Publication information
- Publisher: Marvel Comics
- First appearance: Nick Fury vs. S.H.I.E.L.D. #3 (Aug. 1988)
- Created by: Bob Harras (writer) Paul Neary (artist)

In-story information
- Alter ego: Alphonso MacKenzie
- Team affiliations: S.H.I.E.L.D. C.I.A.

= Al MacKenzie =

Al MacKenzie is a fictional character appearing in American comic books published by Marvel Comics.

Al MacKenzie appeared in the Marvel Cinematic Universe (MCU) television series Agents of S.H.I.E.L.D., portrayed by Henry Simmons. After briefly becoming the host of Spirit of Vengeance, he eventually became the new director of S.H.I.E.L.D.

==Publication history==
Al MacKenzie first appeared in Nick Fury vs. S.H.I.E.L.D. #3 (Aug. 1988), and was created by Bob Harras and Paul Neary.

The character subsequently appears in Nick Fury, Agent of S.H.I.E.L.D. #1–7 (Sept. 1989–Jan. 1990).
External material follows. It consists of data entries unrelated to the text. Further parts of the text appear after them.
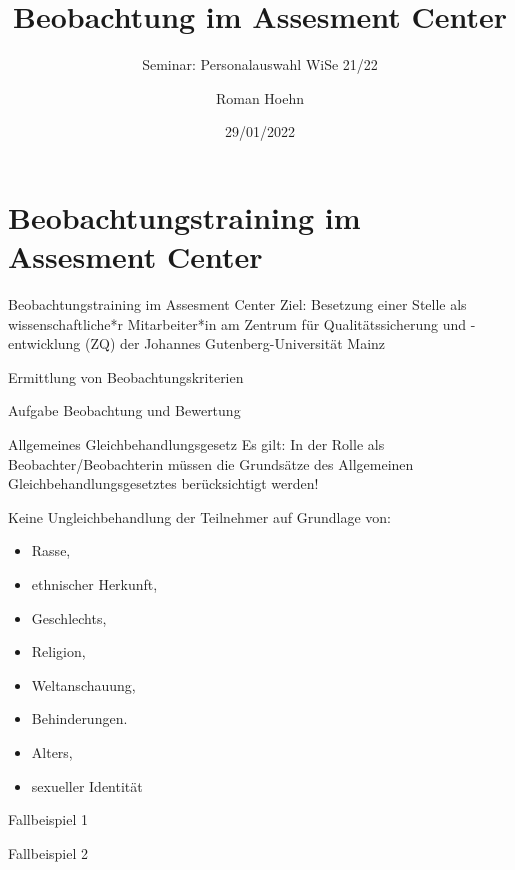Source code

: \documentclass[
  10pt,
  ngerman,
  ignorenonframetext,
]{beamer}
\title{Beobachtung im Assesment Center}
\subtitle{Seminar: Personalauswahl WiSe 21/22}
\author{Roman Hoehn}
\date{29/01/2022}
\providecommand{\tightlist}{%
  \setlength{\itemsep}{0pt}\setlength{\parskip}{0pt}}
\begin{document}
\frame{\titlepage}

\begin{frame}[allowframebreaks]
  \tableofcontents[hideallsubsections]
\end{frame}
\hypertarget{beobachtungstraining-im-assesment-center}{%
\section{Beobachtungstraining im Assesment
Center}\label{beobachtungstraining-im-assesment-center}}

\begin{frame}{Beobachtungstraining im Assesment Center}
Ziel: Besetzung einer Stelle als wissenschaftliche*r Mitarbeiter*in am
Zentrum für Qualitätssicherung und -entwicklung (ZQ) der Johannes
Gutenberg-Universität Mainz
\end{frame}

\begin{frame}{Ermittlung von Beobachtungskriterien}
\protect\hypertarget{ermittlung-von-beobachtungskriterien}{}
\end{frame}

\begin{frame}{Aufgabe}
\protect\hypertarget{aufgabe}{}
Beobachtung und Bewertung
\end{frame}

\begin{frame}{Allgemeines Gleichbehandlungsgesetz}
\protect\hypertarget{allgemeines-gleichbehandlungsgesetz}{}
Es gilt: In der Rolle als Beobachter/Beobachterin müssen die Grundsätze
des Allgemeinen Gleichbehandlungsgesetztes berücksichtigt werden!

Keine Ungleichbehandlung der Teilnehmer auf Grundlage von:

\begin{itemize}
\tightlist
\item
  Rasse,
\item
  ethnischer Herkunft,
\item
  Geschlechts,
\item
  Religion,
\item
  Weltanschauung,
\item
  Behinderungen.
\item
  Alters,
\item
  sexueller Identität
\end{itemize}
\end{frame}

\begin{frame}{Fallbeispiel 1}
\protect\hypertarget{fallbeispiel-1}{}
\end{frame}

\begin{frame}{Fallbeispiel 2}
\protect\hypertarget{fallbeispiel-2}{}
\end{frame}

\begin{frame}{}
\protect\hypertarget{section}{}
\end{frame}
\end{document}
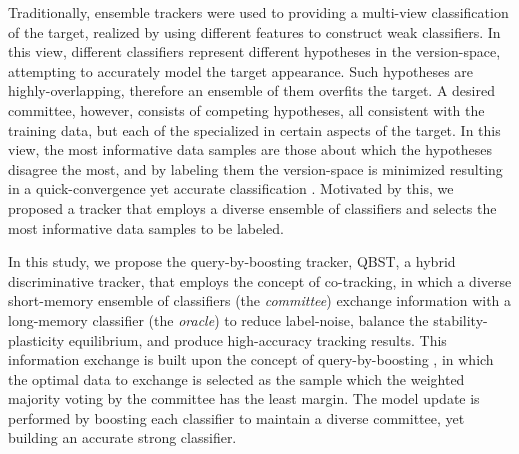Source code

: \documentclass[10pt, conference, compsocconf]{IEEEtran}
\begin{document}
Traditionally, ensemble trackers were used to providing a multi-view classification of the target, realized by using different features to construct weak classifiers. In this view, different classifiers represent different hypotheses in the version-space, attempting to accurately model the target appearance. Such hypotheses are highly-overlapping, therefore an ensemble of them overfits the target. A desired committee, however, consists of competing hypotheses, all consistent with the training data, but each of the specialized in certain aspects of the target. In this view, the most informative data samples are those about which the hypotheses disagree the most, and by labeling them the version-space is minimized resulting in a quick-convergence yet accurate classification \cite{seung1992query}.  Motivated by this, we proposed a tracker that employs a diverse ensemble of classifiers and selects the most informative data samples to be labeled.

In this study, we propose the query-by-boosting tracker, QBST, a hybrid discriminative tracker, that employs the concept of co-tracking, in which a diverse short-memory ensemble of classifiers (the \textit{committee}) exchange information with a long-memory classifier (the \textit{oracle}) to reduce label-noise, balance the stability-plasticity equilibrium, and produce high-accuracy tracking results. This information exchange is built upon the concept of query-by-boosting \cite{abe1998query}, in which the optimal data to exchange is selected as the sample which the weighted majority voting by the committee has the least margin. The model update is performed by boosting each classifier to maintain a diverse committee, yet building an accurate strong classifier.
\end{document}
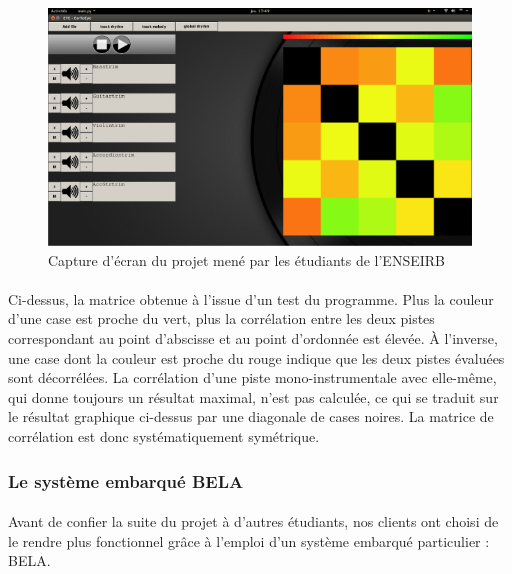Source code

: \begin{figure}[h]
	\centering
	\includegraphics[scale=0.5]{matriceenseirb.png}
	\caption{Capture d'écran du projet mené par les étudiants de l'ENSEIRB}
	\label{matrice-enseirb}
\end{figure}

\paragraph{}
Ci-dessus, la matrice obtenue à l'issue d'un test du programme. Plus
la couleur d'une case est proche du vert, plus la corrélation entre
les deux pistes correspondant au point d'abscisse et au point
d'ordonnée est élevée. À l'inverse, une case dont la couleur est
proche du rouge indique que les deux pistes évaluées sont
décorrélées. La corrélation d'une piste mono-instrumentale avec
elle-même, qui donne toujours un résultat maximal, n'est pas calculée,
ce qui se traduit sur le résultat graphique ci-dessus par une
diagonale de cases noires. La matrice de corrélation est donc
systématiquement symétrique.

\subsubsection{Le système embarqué BELA}
\paragraph{}
Avant de confier la suite du projet à d'autres étudiants, nos clients
ont choisi de le rendre plus fonctionnel grâce à l'emploi d'un système
embarqué particulier : BELA.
MacKenzie appears in the reference series The Official Handbook of the Marvel Universe Update '89.

==Fictional character biography==
Al MacKenzie was born in Austin, Texas. He was once the C.I.A. liaison to S.H.I.E.L.D. He became romantically involved with Valentina Allegra de Fontaine, which led to an estrangement between him and Nick Fury. Because of this, he returned to the CIA.

After leaving S.H.I.E.L.D., MacKenzie writes UnSHIELDed: an Unauthorized Insider's Look Behind the World's Most Powerful Global Spy Network, an informational book about the history of S.H.I.E.L.D.

==In other media==

Henry Simmons as Alphonso Mackenzie in Agents of S.H.I.E.L.D.

Alphonso Mackenzie appears in Agents of S.H.I.E.L.D., portrayed by Henry Simmons. This version is an African-American mechanic and engineer who was recruited into S.H.I.E.L.D. by Phil Coulson. Mack later goes on to become the director of S.H.I.E.L.D due to the ill health and subsequent death of Coulson.

Simmons reprises his role in the web series Agents of S.H.I.E.L.D.: Slingshot.